Do you actually want him in your house? Would you consider asking him to leave?

I’d get on with the divorce asap and not count on ever getting a penny from him. Also make sure your credit report is not linked to his and (hate to say it) check that he isn’t taking out loans in your name.

KoalaKube · 03/10/2024 09:20

This man is taking you for a fool. He can’t pay maintenance for the kids, is living with you rent free and is gambling on day trading day and night and not speaking to you or respecting you. He didn’t give you half the marital home proceeds, just a 60k bung to keep you sweet. The rest of the money is gone, if it was there he’d at least give you interest on his investments. You need to get him out and start divorce proceedings. I’d also be worried he’s using your details and address. If you can’t check his details check your own credit report.

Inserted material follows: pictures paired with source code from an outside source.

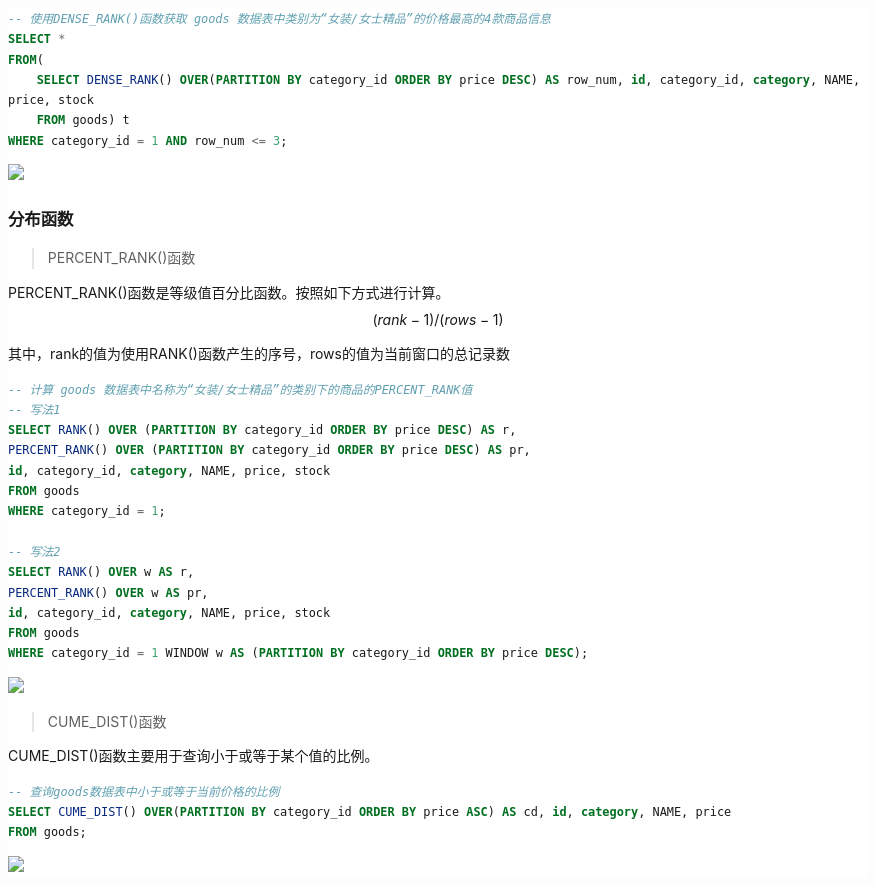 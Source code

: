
 ```sql
-- 使用DENSE_RANK()函数获取 goods 数据表中类别为“女装/女士精品”的价格最高的4款商品信息
SELECT *
FROM(
	SELECT DENSE_RANK() OVER(PARTITION BY category_id ORDER BY price DESC) AS row_num, id, category_id, category, NAME, price, stock
    FROM goods) t
WHERE category_id = 1 AND row_num <= 3;
```

![](https://cyan-images.oss-cn-shanghai.aliyuncs.com/images/03-mysql-20230507-15.jpg)

### 分布函数

> PERCENT_RANK()函数 

PERCENT_RANK()函数是等级值百分比函数。按照如下方式进行计算。 
$$
(rank - 1) / (rows - 1)
$$


其中，rank的值为使用RANK()函数产生的序号，rows的值为当前窗口的总记录数 

```sql
-- 计算 goods 数据表中名称为“女装/女士精品”的类别下的商品的PERCENT_RANK值
-- 写法1
SELECT RANK() OVER (PARTITION BY category_id ORDER BY price DESC) AS r,
PERCENT_RANK() OVER (PARTITION BY category_id ORDER BY price DESC) AS pr,
id, category_id, category, NAME, price, stock
FROM goods
WHERE category_id = 1;

-- 写法2
SELECT RANK() OVER w AS r,
PERCENT_RANK() OVER w AS pr,
id, category_id, category, NAME, price, stock
FROM goods
WHERE category_id = 1 WINDOW w AS (PARTITION BY category_id ORDER BY price DESC);
```

![](https://cyan-images.oss-cn-shanghai.aliyuncs.com/images/03-mysql-20230507-16.jpg)

> CUME_DIST()函数 

 CUME_DIST()函数主要用于查询小于或等于某个值的比例。 

```sql
-- 查询goods数据表中小于或等于当前价格的比例
SELECT CUME_DIST() OVER(PARTITION BY category_id ORDER BY price ASC) AS cd, id, category, NAME, price
FROM goods;
```

![](https://cyan-images.oss-cn-shanghai.aliyuncs.com/images/03-mysql-20230507-17.jpg)
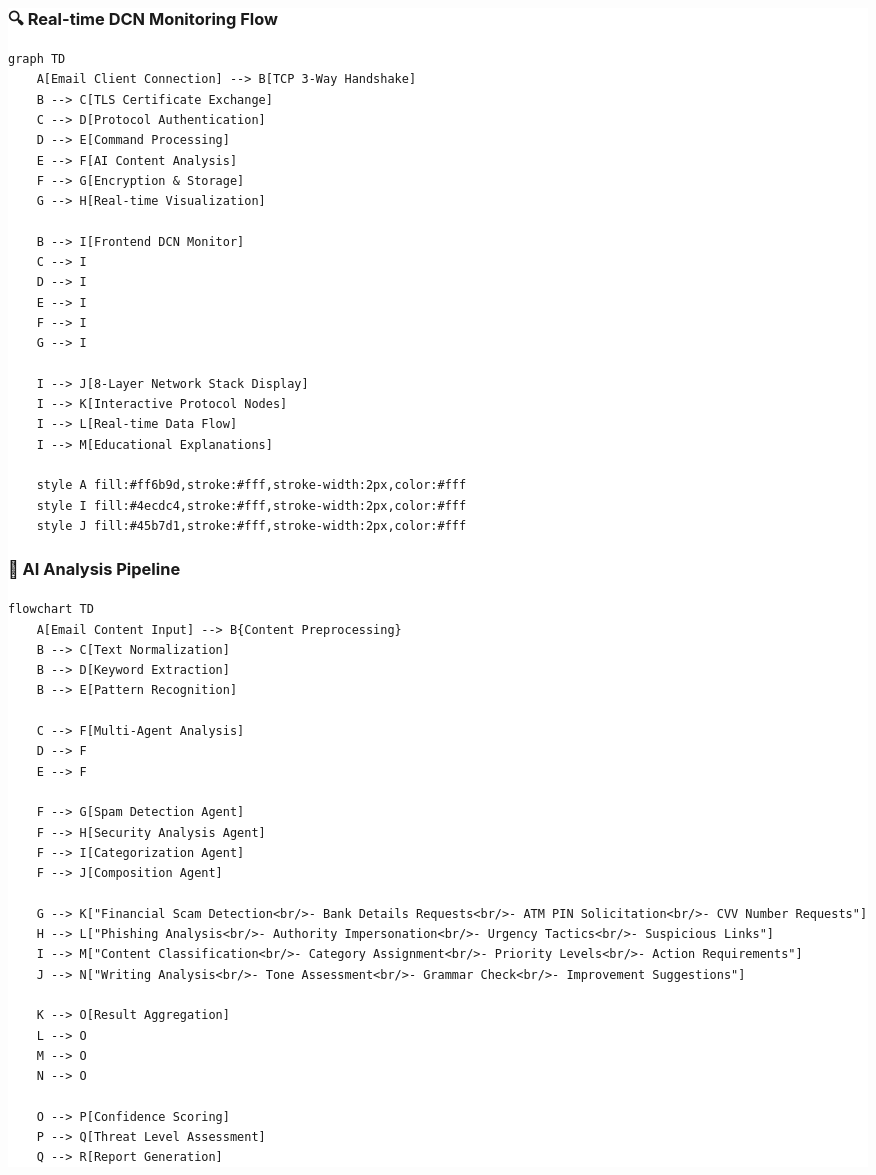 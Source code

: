### **🔍 Real-time DCN Monitoring Flow**

```mermaid
graph TD
    A[Email Client Connection] --> B[TCP 3-Way Handshake]
    B --> C[TLS Certificate Exchange]
    C --> D[Protocol Authentication]
    D --> E[Command Processing]
    E --> F[AI Content Analysis]
    F --> G[Encryption & Storage]
    G --> H[Real-time Visualization]
    
    B --> I[Frontend DCN Monitor]
    C --> I
    D --> I
    E --> I
    F --> I
    G --> I
    
    I --> J[8-Layer Network Stack Display]
    I --> K[Interactive Protocol Nodes]
    I --> L[Real-time Data Flow]
    I --> M[Educational Explanations]
    
    style A fill:#ff6b9d,stroke:#fff,stroke-width:2px,color:#fff
    style I fill:#4ecdc4,stroke:#fff,stroke-width:2px,color:#fff
    style J fill:#45b7d1,stroke:#fff,stroke-width:2px,color:#fff
```

### **🤖 AI Analysis Pipeline**

```mermaid
flowchart TD
    A[Email Content Input] --> B{Content Preprocessing}
    B --> C[Text Normalization]
    B --> D[Keyword Extraction]
    B --> E[Pattern Recognition]
    
    C --> F[Multi-Agent Analysis]
    D --> F
    E --> F
    
    F --> G[Spam Detection Agent]
    F --> H[Security Analysis Agent]
    F --> I[Categorization Agent]
    F --> J[Composition Agent]
    
    G --> K["Financial Scam Detection<br/>- Bank Details Requests<br/>- ATM PIN Solicitation<br/>- CVV Number Requests"]
    H --> L["Phishing Analysis<br/>- Authority Impersonation<br/>- Urgency Tactics<br/>- Suspicious Links"]
    I --> M["Content Classification<br/>- Category Assignment<br/>- Priority Levels<br/>- Action Requirements"]
    J --> N["Writing Analysis<br/>- Tone Assessment<br/>- Grammar Check<br/>- Improvement Suggestions"]
    
    K --> O[Result Aggregation]
    L --> O
    M --> O
    N --> O
    
    O --> P[Confidence Scoring]
    P --> Q[Threat Level Assessment]
    Q --> R[Report Generation]
```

There are no positives to the scenario you paint. NI and tax are his problem, don’t let him drag you down further.

your life sounded great until he re entered it.

KoalaKube · 03/10/2024 09:22

Just realised this thread is from July OP hope you have moved on and taken professional advice.

nfkl · 03/10/2024 09:47

@kristinaluna22 really?

Dear OP, this is indeed not good at all.

I worked in the industry and talked to thousands like him.

The worst day traders are insecure male idiots with delusions of grandeur, the ones with the multiple monitors, the gadgets, etc. like your partner. It always ends bad for them.

They don’t know sh*t, are impulsive, it’s very personal and emotional to them (they mainly want to feel like Gordon Gekko), they start living in a gambling delusion listening to no one until it crashes. Then they whinge and get angry at everyone but themselves. But most only put a couples of grand, they learn their lesson quickly and move on.

But 350k? It can keep the delusion and addiction going for a long, painful while. And I wouldn’t be sure it would take years OP, because the pattern generally when they realise over time they’re losing rather than winning is that they want to recoup their losses in one go and start betting bigger, accelerating the downfall.

OP, get away from this man as much and as fast as you can, take every step possible to separate finances. Try to get him to set money aside from the trading while it seems there is still some. And tell him to leave.